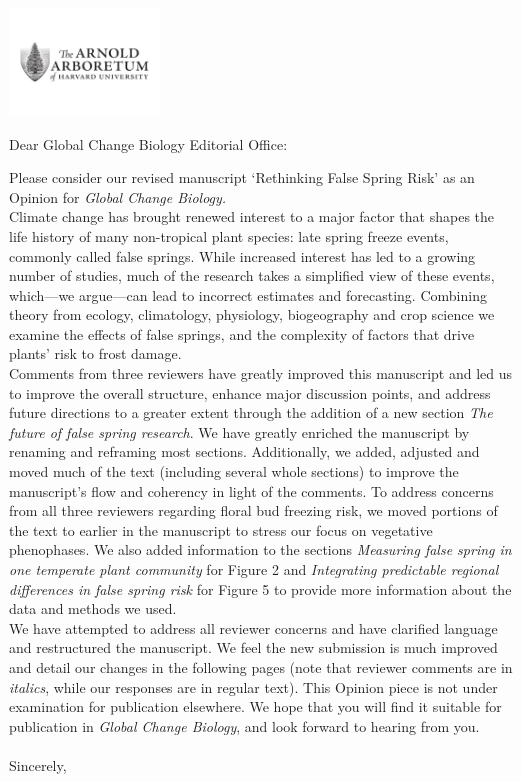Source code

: \documentclass[11pt,a4paper]{letter}\usepackage[]{graphicx}\usepackage[]{color}
\begin{document}
\begin{letter}{}
\includegraphics[width=0.3\textwidth]{AA_logo.jpg}

\opening{Dear Global Change Biology Editorial Office:}

\noindent Please consider our revised manuscript `Rethinking False Spring Risk' as an Opinion for \emph{Global Change Biology.} 
\vspace{1.5ex}\\
Climate change has brought renewed interest to a major factor that shapes the life history of many non-tropical plant species: late spring freeze events, commonly called false springs. While increased interest has led to a growing number of studies, much of the research takes a simplified view of these events, which---we argue---can lead to incorrect estimates and forecasting. Combining theory from ecology, climatology, physiology, biogeography and crop science we examine the effects of false springs, and the complexity of factors that drive plants' risk to frost damage.
\vspace{1.5ex}\\
Comments from three reviewers have greatly improved this manuscript and led us to improve the overall structure, enhance major discussion points, and address future directions to a greater extent through the addition of a new section \textit{The future of false spring research}. We have greatly enriched the manuscript by renaming and reframing most sections. Additionally, we added, adjusted and moved much of the text (including several whole sections) to improve the manuscript's flow and coherency in light of the comments. To address concerns from all three reviewers regarding floral bud freezing risk, we moved portions of the text to earlier in the manuscript to stress our focus on vegetative phenophases. We also added information to the sections \emph{Measuring false spring in one temperate plant community} for Figure 2 and \emph{Integrating predictable regional differences in false spring risk} for Figure 5 to provide more information about the data and methods we used.
\vspace{1.5ex}\\
We have attempted to address all reviewer concerns and have clarified language and restructured the manuscript. We feel the new submission is much improved and detail our changes in the following pages (note that reviewer comments are in \emph{italics}, while our responses are in regular text). This Opinion piece is not under examination for publication elsewhere. We hope that you will find it suitable for publication in \emph{Global Change Biology}, and look forward to hearing from you.
\\\vspace{-1ex}\\
\noindent Sincerely,\\


\end{letter}
\end{document}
++++++++
EXERCISE PROMPT:
I would like you to restate word for word the lines from the one with "We have attempted" through the last line of the material above, and only those.

SOLUTION FOR THIS PROBLEM:
We have attempted to address all reviewer concerns and have clarified language and restructured the manuscript. We feel the new submission is much improved and detail our changes in the following pages (note that reviewer comments are in \emph{italics}, while our responses are in regular text). This Opinion piece is not under examination for publication elsewhere. We hope that you will find it suitable for publication in \emph{Global Change Biology}, and look forward to hearing from you.
\\\vspace{-1ex}\\
\noindent Sincerely,\\


\end{letter}
\end{document}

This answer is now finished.